The Reverse Flash is shaking out to be scarily powerful and leagues ahead of Barry in skills. It’s the first real challenge he’s faced since he became a hero. The scene in the stadium was both tense as hell and insanely cool to look at. Major kudos to the FX team on this show. We seriously doubted that they would be able to give us the cinema-level special effects the show needed, but they not only pull it off every week, but they seem to be getting better and better at it. Our only complaint is that they need to figure out how to depict a superspeed fistfight in a way that the audience can actually see what’s going on.
This was also the episode where everyone surprised us by opening their mouths and saying things that should be said. Caitlin came right out and told Cisco that Ronnie was alive and actually moved the story forward instead of keeping it a secret for no reason and letting it stew as a subplot for too long. But even better was Barry’s conversation with Iris. While we’d hoped after the last episode that they were going to shelve this subplot for a while, they instead did the next best thing: they forced it out into the open, redefining Barry and Iris’s relationship and turning Eddie into something of a foil for Barry.
As for that big twist reveal at the end, we strongly suspect that all is not what it seems. It’s possible that Harrison is the Reverse Flash but there’s definitely more to the story – especially if you know anything about the identity of the RF in the comics. We’ll say no more on that.
As for Agents of SHIELD, while it has yet to reach the charm levels of The Flash, it really is remarkable what a turnaround this show has made since last year. That was the most exciting hour of the series since it started. Like The Flash, it was an episode that moved the plot forward considerably while paying off some long-simmering relationship issues. In one moment, every doubt we had about Skye as a character was simply blown away – almost literally. When she picked up that gun and didn’t hesitate a second in shooting Ward, it was a fist-pump of a moment. It’s so nice to see people in stories like these act like real people would instead of passively letting the plot play out.
We don’t know what to make of her new Inhuman status. We thought this was going to be strung out for some time to come before she learned about her true self, but we can’t say we’re sorry to see the plot move forward. But it means that superpowers are now going to become much more prominent in this world and we hope the show is able to pull them off with the same aplomb and finesse that The Flash team has managed. We’re just glad Skye’s not going to mutate into some weird-looking alien hybrid type.

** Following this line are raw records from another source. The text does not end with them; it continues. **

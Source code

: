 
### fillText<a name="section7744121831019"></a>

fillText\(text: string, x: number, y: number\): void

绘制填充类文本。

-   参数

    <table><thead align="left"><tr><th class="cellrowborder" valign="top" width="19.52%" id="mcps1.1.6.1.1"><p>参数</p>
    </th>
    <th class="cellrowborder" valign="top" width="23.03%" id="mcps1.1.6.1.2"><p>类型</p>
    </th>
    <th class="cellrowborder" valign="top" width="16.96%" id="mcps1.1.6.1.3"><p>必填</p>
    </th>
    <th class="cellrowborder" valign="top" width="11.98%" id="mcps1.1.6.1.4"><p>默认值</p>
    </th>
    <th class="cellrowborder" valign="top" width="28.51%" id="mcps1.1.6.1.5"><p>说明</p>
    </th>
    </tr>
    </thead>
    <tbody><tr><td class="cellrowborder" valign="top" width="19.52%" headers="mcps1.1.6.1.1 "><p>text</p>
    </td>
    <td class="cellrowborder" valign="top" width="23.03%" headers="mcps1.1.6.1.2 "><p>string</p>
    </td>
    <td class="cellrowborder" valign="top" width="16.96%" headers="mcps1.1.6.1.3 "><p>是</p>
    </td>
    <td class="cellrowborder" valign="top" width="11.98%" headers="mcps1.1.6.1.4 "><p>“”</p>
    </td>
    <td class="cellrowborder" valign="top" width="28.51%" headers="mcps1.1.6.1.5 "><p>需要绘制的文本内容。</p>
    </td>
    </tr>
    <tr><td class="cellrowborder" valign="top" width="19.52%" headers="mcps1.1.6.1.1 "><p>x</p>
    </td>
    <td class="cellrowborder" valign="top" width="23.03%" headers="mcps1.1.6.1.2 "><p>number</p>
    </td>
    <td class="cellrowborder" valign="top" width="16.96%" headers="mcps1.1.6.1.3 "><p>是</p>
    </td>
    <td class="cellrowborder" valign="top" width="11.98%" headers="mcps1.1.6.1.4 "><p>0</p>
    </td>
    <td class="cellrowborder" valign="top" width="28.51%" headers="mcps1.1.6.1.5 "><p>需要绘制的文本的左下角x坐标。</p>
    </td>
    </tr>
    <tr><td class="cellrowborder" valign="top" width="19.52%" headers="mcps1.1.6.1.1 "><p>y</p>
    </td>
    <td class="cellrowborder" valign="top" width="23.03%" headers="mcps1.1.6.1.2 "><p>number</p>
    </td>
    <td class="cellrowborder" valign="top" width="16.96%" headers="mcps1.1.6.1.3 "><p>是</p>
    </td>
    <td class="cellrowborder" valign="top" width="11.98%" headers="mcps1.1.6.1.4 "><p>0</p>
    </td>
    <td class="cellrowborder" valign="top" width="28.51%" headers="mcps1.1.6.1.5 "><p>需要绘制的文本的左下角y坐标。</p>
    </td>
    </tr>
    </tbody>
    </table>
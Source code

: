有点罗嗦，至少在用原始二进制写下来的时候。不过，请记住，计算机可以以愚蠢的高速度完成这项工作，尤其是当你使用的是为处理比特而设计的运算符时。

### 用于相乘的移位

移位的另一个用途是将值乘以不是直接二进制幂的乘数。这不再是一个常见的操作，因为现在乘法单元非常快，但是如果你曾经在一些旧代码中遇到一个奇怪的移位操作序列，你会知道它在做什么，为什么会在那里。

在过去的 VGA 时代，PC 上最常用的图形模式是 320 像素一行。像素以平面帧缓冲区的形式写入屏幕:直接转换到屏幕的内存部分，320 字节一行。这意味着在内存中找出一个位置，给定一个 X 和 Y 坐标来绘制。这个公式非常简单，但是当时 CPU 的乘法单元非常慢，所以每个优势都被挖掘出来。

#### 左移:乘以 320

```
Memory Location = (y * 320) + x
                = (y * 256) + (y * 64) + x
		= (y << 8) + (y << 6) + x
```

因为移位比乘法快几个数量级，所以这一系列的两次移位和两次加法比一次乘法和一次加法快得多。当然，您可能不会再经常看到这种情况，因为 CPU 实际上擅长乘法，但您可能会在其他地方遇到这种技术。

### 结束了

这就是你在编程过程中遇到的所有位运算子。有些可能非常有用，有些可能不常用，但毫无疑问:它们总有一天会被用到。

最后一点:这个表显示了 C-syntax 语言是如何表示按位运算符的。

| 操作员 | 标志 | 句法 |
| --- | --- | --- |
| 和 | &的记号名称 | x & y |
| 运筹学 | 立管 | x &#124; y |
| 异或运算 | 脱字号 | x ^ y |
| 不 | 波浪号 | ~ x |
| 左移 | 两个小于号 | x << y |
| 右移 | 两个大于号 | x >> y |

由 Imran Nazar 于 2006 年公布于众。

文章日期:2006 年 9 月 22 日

While we’re dying to see what exactly Raina has become, in a way we’re disappointed that her next appearance will likely be under a pile of makeup and special effects. This was the episode that made us really like her as an opponent for the team. With all these brilliant and powerful people pulling the strings around her, she always manages to stay on top of things and ahead of everyone else. Reed Diamond, on the other hand, just comes across like any TV show bad guy mastermind type; especially when you put him in scenes with Kyle MacLachlan, who’s tearing up the scenery like never before.
Oh, and R.I.P., Tripp. Sorry they did such a bad job of defining you that your death seems mostly like an afterthought.
What’s going to happen next? NO IDEA. Isn’t that awesome after the boring and predictable season they gave us last year?